Roasting the Mosting: Austin’s Cuvée Coffee named among America’s best

Logan Dubel, Senior Life&Arts Reporter

When Mike McKim lost his telecommunications job in the early 2000s, he said he wanted to find a craft, not just a job. After visiting his coffee roasting uncle, he bought a roaster, and his imagination started brewing. 

“It’s like every craft brewery owner you’ve ever met,’” McKim said. “They start making beer in their garage and give it to friends and family, who tell them it’s delicious. Then, one day, you’re like, ‘Maybe I’ll open a brewery.’ I was super into the craft of roasting, and there wasn’t a lot of science known at the time. I was at the forefront.”

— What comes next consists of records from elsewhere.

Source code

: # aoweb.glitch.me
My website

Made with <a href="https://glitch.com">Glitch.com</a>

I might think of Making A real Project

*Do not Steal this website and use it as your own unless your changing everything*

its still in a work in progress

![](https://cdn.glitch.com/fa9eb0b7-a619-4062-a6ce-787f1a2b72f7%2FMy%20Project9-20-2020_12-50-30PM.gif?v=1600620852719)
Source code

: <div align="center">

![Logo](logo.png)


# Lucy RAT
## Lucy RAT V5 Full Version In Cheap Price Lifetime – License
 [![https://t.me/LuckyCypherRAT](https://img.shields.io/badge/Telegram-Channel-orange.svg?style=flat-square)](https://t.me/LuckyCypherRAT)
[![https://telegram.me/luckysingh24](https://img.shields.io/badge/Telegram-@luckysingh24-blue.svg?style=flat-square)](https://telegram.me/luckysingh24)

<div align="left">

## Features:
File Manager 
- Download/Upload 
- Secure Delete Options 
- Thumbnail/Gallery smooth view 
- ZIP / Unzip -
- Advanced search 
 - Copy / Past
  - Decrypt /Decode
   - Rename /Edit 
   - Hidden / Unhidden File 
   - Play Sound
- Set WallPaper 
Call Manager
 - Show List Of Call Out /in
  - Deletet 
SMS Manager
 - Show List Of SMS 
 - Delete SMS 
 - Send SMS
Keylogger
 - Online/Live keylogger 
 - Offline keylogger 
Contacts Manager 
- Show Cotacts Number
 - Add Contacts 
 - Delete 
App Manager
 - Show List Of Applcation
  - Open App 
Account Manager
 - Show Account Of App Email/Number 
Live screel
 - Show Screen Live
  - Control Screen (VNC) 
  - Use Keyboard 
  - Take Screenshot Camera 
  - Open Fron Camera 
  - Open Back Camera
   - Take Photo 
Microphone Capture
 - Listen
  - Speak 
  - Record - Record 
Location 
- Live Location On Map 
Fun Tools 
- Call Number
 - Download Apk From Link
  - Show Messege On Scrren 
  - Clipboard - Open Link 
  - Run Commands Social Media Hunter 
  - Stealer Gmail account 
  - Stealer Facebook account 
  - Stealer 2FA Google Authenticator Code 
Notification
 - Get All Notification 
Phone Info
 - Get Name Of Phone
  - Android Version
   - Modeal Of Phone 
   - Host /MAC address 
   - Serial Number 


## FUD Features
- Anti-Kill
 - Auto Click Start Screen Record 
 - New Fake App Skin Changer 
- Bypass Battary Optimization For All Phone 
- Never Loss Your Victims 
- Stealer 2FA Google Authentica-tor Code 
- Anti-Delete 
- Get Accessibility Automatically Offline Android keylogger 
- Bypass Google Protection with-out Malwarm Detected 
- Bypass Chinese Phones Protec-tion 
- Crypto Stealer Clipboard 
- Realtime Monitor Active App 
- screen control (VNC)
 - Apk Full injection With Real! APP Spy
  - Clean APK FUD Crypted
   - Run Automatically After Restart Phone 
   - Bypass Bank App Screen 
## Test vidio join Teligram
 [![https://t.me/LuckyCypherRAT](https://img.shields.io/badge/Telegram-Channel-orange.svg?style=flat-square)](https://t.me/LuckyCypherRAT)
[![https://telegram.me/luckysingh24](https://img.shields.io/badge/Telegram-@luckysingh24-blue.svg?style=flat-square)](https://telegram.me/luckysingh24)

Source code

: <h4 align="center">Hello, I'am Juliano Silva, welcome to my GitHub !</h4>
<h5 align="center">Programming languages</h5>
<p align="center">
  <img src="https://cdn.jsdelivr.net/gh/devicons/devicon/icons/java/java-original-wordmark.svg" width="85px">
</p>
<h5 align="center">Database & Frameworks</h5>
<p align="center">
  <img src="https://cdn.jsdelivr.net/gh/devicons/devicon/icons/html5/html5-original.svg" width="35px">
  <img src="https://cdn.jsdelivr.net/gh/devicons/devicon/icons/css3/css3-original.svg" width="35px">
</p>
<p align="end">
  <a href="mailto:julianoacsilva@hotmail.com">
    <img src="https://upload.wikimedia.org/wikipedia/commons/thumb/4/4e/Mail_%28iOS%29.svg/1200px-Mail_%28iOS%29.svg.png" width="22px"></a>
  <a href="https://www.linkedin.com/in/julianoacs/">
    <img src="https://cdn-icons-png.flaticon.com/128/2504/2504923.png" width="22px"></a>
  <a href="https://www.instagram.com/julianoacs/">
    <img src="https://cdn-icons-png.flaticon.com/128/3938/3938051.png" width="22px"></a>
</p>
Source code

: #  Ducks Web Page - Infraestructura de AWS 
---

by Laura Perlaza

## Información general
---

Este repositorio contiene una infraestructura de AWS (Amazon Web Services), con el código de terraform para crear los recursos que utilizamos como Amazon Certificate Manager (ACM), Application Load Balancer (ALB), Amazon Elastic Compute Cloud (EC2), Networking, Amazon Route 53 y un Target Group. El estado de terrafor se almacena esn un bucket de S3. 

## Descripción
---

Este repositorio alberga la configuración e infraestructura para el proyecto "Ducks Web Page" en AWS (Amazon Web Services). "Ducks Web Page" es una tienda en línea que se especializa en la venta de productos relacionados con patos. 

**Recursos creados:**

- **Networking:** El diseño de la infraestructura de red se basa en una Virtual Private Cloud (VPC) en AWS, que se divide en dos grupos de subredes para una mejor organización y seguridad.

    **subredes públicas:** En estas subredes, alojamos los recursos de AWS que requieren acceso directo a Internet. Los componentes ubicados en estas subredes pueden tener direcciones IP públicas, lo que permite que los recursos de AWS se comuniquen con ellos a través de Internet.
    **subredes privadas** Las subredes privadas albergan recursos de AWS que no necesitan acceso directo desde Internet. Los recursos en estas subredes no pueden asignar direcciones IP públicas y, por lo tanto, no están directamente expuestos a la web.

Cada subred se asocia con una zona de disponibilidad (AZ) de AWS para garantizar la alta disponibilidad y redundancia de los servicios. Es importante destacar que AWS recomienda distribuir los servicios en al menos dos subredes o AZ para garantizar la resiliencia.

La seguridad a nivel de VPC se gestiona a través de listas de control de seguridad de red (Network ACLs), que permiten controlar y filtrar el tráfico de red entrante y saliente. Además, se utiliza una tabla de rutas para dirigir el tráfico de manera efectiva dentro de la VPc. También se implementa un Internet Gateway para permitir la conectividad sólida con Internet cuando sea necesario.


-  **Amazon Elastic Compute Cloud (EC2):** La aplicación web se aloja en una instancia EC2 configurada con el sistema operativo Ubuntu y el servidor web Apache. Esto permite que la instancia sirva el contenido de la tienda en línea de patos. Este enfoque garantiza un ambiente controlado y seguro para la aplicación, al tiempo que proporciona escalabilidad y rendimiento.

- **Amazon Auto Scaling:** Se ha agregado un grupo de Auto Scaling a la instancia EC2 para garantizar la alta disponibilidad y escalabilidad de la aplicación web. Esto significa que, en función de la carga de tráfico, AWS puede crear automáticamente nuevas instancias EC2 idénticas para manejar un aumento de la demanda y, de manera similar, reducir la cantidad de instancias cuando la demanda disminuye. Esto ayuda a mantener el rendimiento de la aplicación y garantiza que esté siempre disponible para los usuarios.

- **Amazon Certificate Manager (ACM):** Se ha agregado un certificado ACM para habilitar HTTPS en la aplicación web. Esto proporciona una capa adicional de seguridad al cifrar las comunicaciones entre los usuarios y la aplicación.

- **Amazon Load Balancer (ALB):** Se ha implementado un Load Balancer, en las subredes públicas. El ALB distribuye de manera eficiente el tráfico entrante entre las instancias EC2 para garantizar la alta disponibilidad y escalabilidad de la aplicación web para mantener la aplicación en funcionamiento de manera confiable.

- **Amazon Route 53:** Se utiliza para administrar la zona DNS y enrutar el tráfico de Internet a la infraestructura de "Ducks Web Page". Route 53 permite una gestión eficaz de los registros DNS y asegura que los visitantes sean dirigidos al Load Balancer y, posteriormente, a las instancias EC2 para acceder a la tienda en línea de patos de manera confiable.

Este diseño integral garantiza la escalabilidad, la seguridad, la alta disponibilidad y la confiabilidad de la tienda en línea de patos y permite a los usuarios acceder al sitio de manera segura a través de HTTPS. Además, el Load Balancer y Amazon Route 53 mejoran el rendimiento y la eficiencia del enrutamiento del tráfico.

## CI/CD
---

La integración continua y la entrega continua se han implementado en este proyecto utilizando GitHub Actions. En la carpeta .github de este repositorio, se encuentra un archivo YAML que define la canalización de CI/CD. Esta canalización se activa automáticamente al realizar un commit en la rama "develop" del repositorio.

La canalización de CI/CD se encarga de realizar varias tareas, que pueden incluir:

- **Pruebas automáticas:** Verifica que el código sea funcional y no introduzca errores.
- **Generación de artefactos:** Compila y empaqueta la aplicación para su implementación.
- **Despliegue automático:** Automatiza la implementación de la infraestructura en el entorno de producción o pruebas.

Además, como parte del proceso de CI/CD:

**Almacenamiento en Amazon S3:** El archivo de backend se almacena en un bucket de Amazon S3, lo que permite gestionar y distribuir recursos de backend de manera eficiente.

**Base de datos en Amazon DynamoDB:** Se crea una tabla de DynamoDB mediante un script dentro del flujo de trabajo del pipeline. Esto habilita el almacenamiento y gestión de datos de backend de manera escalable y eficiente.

Sixteen years after falling in love with roasting, McKim opened Cuvée Coffee on East 6th Street in 2014, featuring a bar pouring coffee from beer taps and airy blue walls designed with guitars and cacti. Earlier this month, Trips to Discover named Cuvée one of the top 25 coffee shops in the country. The business — which put specialty, custom-roasted coffee on the map in Texas — currently boasts two coffee bars, an expanding brewery and an online store. 

Years before opening his café, McKim sold espresso machines and roasted coffee in a warehouse on weekends after discovering his passion. Cuvée slowly started appearing in independent shops and on shelves at H-E-B. 

The company hit its stride in 2011, inventing specialty coffee staples, such as the nitro cold brew, brewing coffee like canned beer and popularizing cold coffee. Their signature foam’s creamy texture commonly appears in Starbucks drinks today. When making its nitrogenated cans, Cuvée adds widgets — devices also used by Guinness beer — to imitate a fresh taste. 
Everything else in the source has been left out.